500 Days of Summer


There are some movies that test the boundaries of conventional cinema, forcing you to examine the clichés and conventions that happen in larger mainstream productions; and then there’s 500 Days of Summer, the well known music video director Marc Webb’s first foray into feature films, which plays out like one of the same, similar dependencies on one-dimensional premises and injected angst still intact.

Set in a non-linear narrative, the story pieces together the romance of Tom (Joseph Gordon-Levitt), an architect and hopeless romantic who due to his own lack of any significant self-esteem ends up writing greeting cards, and Summer (Zoey Deschanel), the new girl in the office who doesn’t believe in love. Despite Summer’s outward refusal to get into anything serious, Tom presses on, essentially trying to change her mind whilst telling himself that this is fate.

We’re told it’s not a love story, and to a certain extent that’s a fair assessment, considering it is told from Tom’s perspective, but as with this entire project, it’s quirkiness ends up shooting itself in the foot because they’ve already changed the standard male-female dynamic of most romantic comedies.
Most will recognize that there are two schools of romantic comedies; the Christian school where there is a physical barrier that the couple must overcome to end up together in the final act; and the Jewish school with it’s most famous auteur Woody Allen, where there are internal issues at fault, essentially neurotic tendencies that stop them being together. 500 Days attempts in vain to fit into the latter but due again to this “quirkiness” they keep pushing on us, it can’t even commit to that. We’re told Tom grew up believing in love everlasting due to a stable home and watching too many movies whilst Summer saw a broken home and realised that romance was essentially an illusion but neither of these are complete enough for them to base strong life views. If either character could actually make it to their late 20s without at some stage developing a more rational and well rounded understanding of relationships, they’re more than a little bit sheltered.

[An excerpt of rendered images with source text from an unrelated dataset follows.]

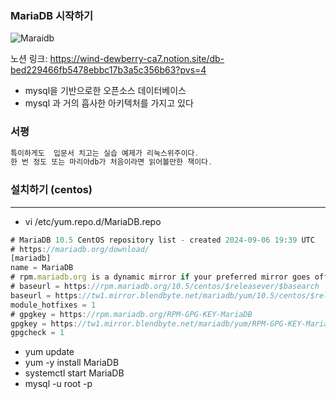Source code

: 
### MariaDB 시작하기
![Maraidb](https://github.com/user-attachments/assets/dd46324b-7c6b-466f-9e36-bd61a875a490)

노션 링크: https://wind-dewberry-ca7.notion.site/db-bed229466fb5478ebbc17b3a5c356b63?pvs=4


- mysql을 기반으로한 오픈소스 데이터베이스
- mysql 과 거의 흡사한 아키텍처를 가지고 있다

### 서평

```jsx
특이하게도  입문서 치고는 실습 예제가 리눅스위주이다.
한 번 정도 또는 마리아db가 처음이라면 읽어볼만한 책이다.
```

### 설치하기 (centos)

---

- vi /etc/yum.repo.d/MariaDB.repo

```jsx
# MariaDB 10.5 CentOS repository list - created 2024-09-06 19:39 UTC
# https://mariadb.org/download/
[mariadb]
name = MariaDB
# rpm.mariadb.org is a dynamic mirror if your preferred mirror goes offline. See https://mariadb.org/mirrorbits/ for details.
# baseurl = https://rpm.mariadb.org/10.5/centos/$releasever/$basearch
baseurl = https://tw1.mirror.blendbyte.net/mariadb/yum/10.5/centos/$releasever/$basearch
module_hotfixes = 1
# gpgkey = https://rpm.mariadb.org/RPM-GPG-KEY-MariaDB
gpgkey = https://tw1.mirror.blendbyte.net/mariadb/yum/RPM-GPG-KEY-MariaDB
gpgcheck = 1

```

- yum update
- yum -y install MariaDB
- systemctl start MariaDB
- mysql -u  root -p
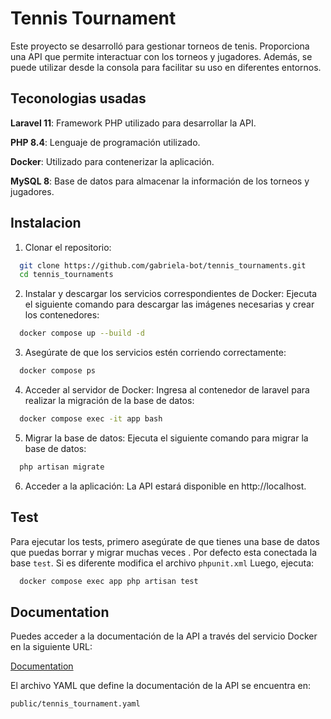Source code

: 
# Tennis Tournament
Este proyecto se desarrolló para gestionar torneos de tenis. Proporciona una API que permite interactuar con los torneos y jugadores. Además, se puede utilizar desde la consola para facilitar su uso en diferentes entornos.



## Teconologias usadas

**Laravel 11**: Framework PHP utilizado para desarrollar la API.

**PHP 8.4**: Lenguaje de programación utilizado.

**Docker**: Utilizado para contenerizar la aplicación.

**MySQL 8**: Base de datos para almacenar la información de los torneos y jugadores.



## Instalacion

1. Clonar el repositorio:

```bash
  git clone https://github.com/gabriela-bot/tennis_tournaments.git
  cd tennis_tournaments
```

2. Instalar y descargar los servicios correspondientes de Docker: Ejecuta el siguiente comando para descargar las imágenes necesarias y crear los contenedores:

```bash
  docker compose up --build -d
```

3. Asegúrate de que los servicios estén corriendo correctamente:

```bash
  docker compose ps
```

4. Acceder al servidor de Docker: Ingresa al contenedor de laravel para realizar la migración de la base de datos:

```bash
  docker compose exec -it app bash
```

5. Migrar la base de datos: Ejecuta el siguiente comando para migrar la base de datos:

```bash
  php artisan migrate
```

6. Acceder a la aplicación: La API estará disponible en http://localhost.





## Test

Para ejecutar los tests, primero asegúrate de que tienes una base de datos que puedas borrar y migrar muchas veces .
Por defecto esta conectada la base `test`. Si es diferente modifica el archivo `phpunit.xml`
Luego, ejecuta:

```bash
  docker compose exec app php artisan test
```


## Documentation

Puedes acceder a la documentación de la API a través del servicio Docker en la siguiente URL:

[Documentation](http://localhost/docs)


El archivo YAML que define la documentación de la API se encuentra en:

`public/tennis_tournament.yaml`


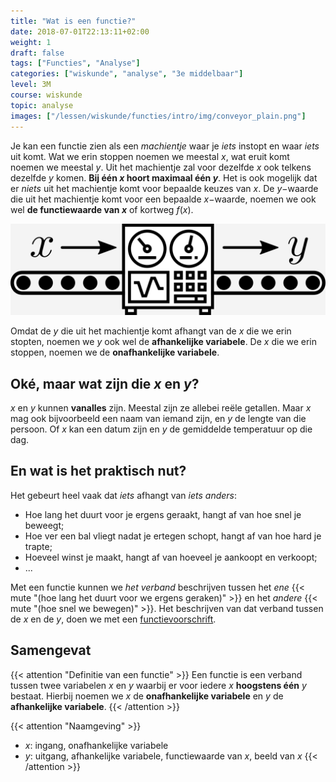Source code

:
 ```yaml
---
title: "Wat is een functie?"
date: 2018-07-01T22:13:11+02:00
weight: 1
draft: false
tags: ["Functies", "Analyse"]
categories: ["wiskunde", "analyse", "3e middelbaar"]
level: 3M
course: wiskunde
topic: analyse
images: ["/lessen/wiskunde/functies/intro/img/conveyor_plain.png"]
---
```


Je kan een functie zien als een _machientje_ waar je _iets_ instopt en waar
_iets_ uit komt. Wat we erin stoppen noemen we meestal $x$, wat eruit komt noemen
we meestal $y$. Uit het machientje zal voor dezelfde $x$
ook telkens dezelfde $y$ komen. **Bij één $x$ hoort
maximaal één $y$**. Het is ook mogelijk dat er _niets_ uit het
machientje komt voor bepaalde keuzes van $x$. De $y-$waarde die uit het
machientje komt voor een bepaalde $x-$waarde, noemen we ook wel **de
functiewaarde van $x$** of kortweg $f(x)$.

![](img/conveyor_plain.png)

Omdat de $y$ die uit het machientje komt afhangt van de $x$ die we erin stopten,
noemen we $y$ ook wel de **afhankelijke variabele**. De $x$ die we erin stoppen,
noemen we de **onafhankelijke variabele**.

## Oké, maar wat zijn die $x$ en $y$?

$x$ en $y$ kunnen **vanalles** zijn. Meestal zijn ze allebei reële
getallen. Maar $x$ mag ook bijvoorbeeld een
naam van iemand zijn, en $y$ de lengte van die persoon. Of $x$ kan een datum
zijn en $y$ de gemiddelde temperatuur op die dag.

## En wat is het praktisch nut?

Het gebeurt heel vaak dat _iets_ afhangt van _iets anders_:

-   Hoe lang het duurt voor je ergens geraakt, hangt af van hoe snel je beweegt;
-   Hoe ver een bal vliegt nadat je ertegen schopt, hangt af van hoe hard je trapte;
-   Hoeveel winst je maakt, hangt af van hoeveel je aankoopt en verkoopt;
-   ...

Met een functie kunnen we _het verband_ beschrijven tussen het _ene_
{{< mute "(hoe lang het duurt voor we ergens geraken)" >}}
en het _andere_ {{< mute "(hoe snel we bewegen)" >}}. Het beschrijven van dat
verband tussen de $x$ en de $y$, doen we met een [functievoorschrift](voorschrift).

## Samengevat

{{< attention "Definitie van een functie" >}}
Een functie is een verband tussen twee variabelen $x$ en $y$ waarbij er voor
iedere $x$ **hoogstens één** $y$ bestaat. Hierbij noemen we $x$ de **onafhankelijke
variabele** en $y$ de **afhankelijke variabele**.
{{< /attention >}}

{{< attention "Naamgeving" >}}

-   $x$: ingang, onafhankelijke variabele
-   $y$: uitgang, afhankelijke variabele, functiewaarde van $x$, beeld van $x$
    {{< /attention >}}
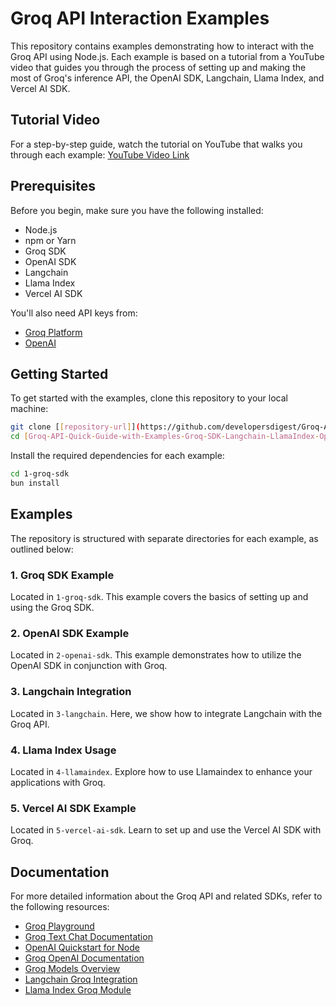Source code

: # Groq API Interaction Examples

This repository contains examples demonstrating how to interact with the Groq API using Node.js. Each example is based on a tutorial from a YouTube video that guides you through the process of setting up and making the most of Groq's inference API, the OpenAI SDK, Langchain, Llama Index, and Vercel AI SDK.

## Tutorial Video

For a step-by-step guide, watch the tutorial on YouTube that walks you through each example:
[YouTube Video Link](https://youtu.be/RbJBXcF3W80)

## Prerequisites

Before you begin, make sure you have the following installed:
- Node.js
- npm or Yarn
- Groq SDK
- OpenAI SDK
- Langchain
- Llama Index
- Vercel AI SDK

You'll also need API keys from:
- [Groq Platform](https://platform.openai.com/api-keys)
- [OpenAI](https://platform.openai.com/api-keys)

## Getting Started

To get started with the examples, clone this repository to your local machine:

```bash
git clone [[repository-url]](https://github.com/developersdigest/Groq-API-Quick-Guide-with-Examples-Groq-SDK-Langchain-LlamaIndex-OpenAI-SDK-Vercel)
cd [Groq-API-Quick-Guide-with-Examples-Groq-SDK-Langchain-LlamaIndex-OpenAI-SDK-Vercel]
```

Install the required dependencies for each example:

```bash
cd 1-groq-sdk
bun install
```

## Examples

The repository is structured with separate directories for each example, as outlined below:

### 1. Groq SDK Example
Located in `1-groq-sdk`. This example covers the basics of setting up and using the Groq SDK.

### 2. OpenAI SDK Example
Located in `2-openai-sdk`. This example demonstrates how to utilize the OpenAI SDK in conjunction with Groq.

### 3. Langchain Integration
Located in `3-langchain`. Here, we show how to integrate Langchain with the Groq API.

### 4. Llama Index Usage
Located in `4-llamaindex`. Explore how to use Llamaindex to enhance your applications with Groq.

### 5. Vercel AI SDK Example
Located in `5-vercel-ai-sdk`. Learn to set up and use the Vercel AI SDK with Groq.

## Documentation

For more detailed information about the Groq API and related SDKs, refer to the following resources:

- [Groq Playground](https://console.groq.com/playground)
- [Groq Text Chat Documentation](https://console.groq.com/docs/text-chat)
- [OpenAI Quickstart for Node](https://platform.openai.com/docs/quickstart?context=node)
- [Groq OpenAI Documentation](https://console.groq.com/docs/openai)
- [Groq Models Overview](https://console.groq.com/docs/models)
- [Langchain Groq Integration](https://js.langchain.com/docs/integrations/chat/groq)
- [Llama Index Groq Module](https://ts.llamaindex.ai/modules/llms/available_llms/groq)
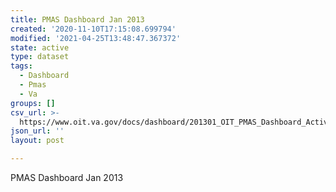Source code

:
 ```yaml
---
title: PMAS Dashboard Jan 2013
created: '2020-11-10T17:15:08.699794'
modified: '2021-04-25T13:48:47.367372'
state: active
type: dataset
tags:
  - Dashboard
  - Pmas
  - Va
groups: []
csv_url: >-
  https://www.oit.va.gov/docs/dashboard/201301_OIT_PMAS_Dashboard_Active_Jan_2013.pdf
json_url: ''
layout: post

---
```

<p>PMAS Dashboard Jan 2013</p>
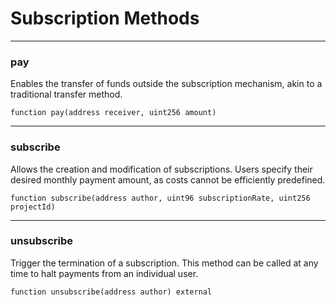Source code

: # Subscription Methods

***

### pay

Enables the transfer of funds outside the subscription mechanism, akin to a traditional transfer method.

```solidity
function pay(address receiver, uint256 amount)
```

***

### **subscribe**

Allows the creation and modification of subscriptions. Users specify their desired monthly payment amount, as costs cannot be efficiently predefined.

```solidity
function subscribe(address author, uint96 subscriptionRate, uint256 projectId)
```

***

### **unsubscribe**

Trigger the termination of a subscription. This method can be called at any time to halt payments from an individual user.

```solidity
function unsubscribe(address author) external
```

Further convoluting matters, the story is only told from Tom’s perspective and as such there is almost no development in Summer’s character, for all intensive purposes allowing Deschanel to look pretty and act rather brittle for the entire movie, something extremely unfortunate considering how up front she and her character were, but this is because with so little time given to the actual romance, told only through key points in how Levitt’s character saw it going well and then even more time spent watching him pity himself, there’s little time for any real catharsis; sixty percent of this movie (or at least the 500 days if you note where everything goes wrong and where they restart) is Tom feeling sorry for himself, irrationally so.
As a result, the ending is rushed, trying to force a conclusion without actually altering Tom’s perception of reality, his rose coloured glasses remaining completely intact with a surge in well worn romantic ideals of co-dependency flooding in to fill the void.

It’s a shame that we’re forced to view Tom’s world in the end, where his happiness is dependent on each relationship that comes to him, a sign of fate supposedly forcing him to fall in love at the drop of a hat with every woman, evidently terrified to be alone because it is Summer’s extreme resistance to conformity like Levitt’s that could have said something new; a woman happy to be alone but never completely closed off to opportunity. Sadly though, instead we’re fed tired vehicles of convention dressed up as new and exciting, when in fact they’re nothing of the sort.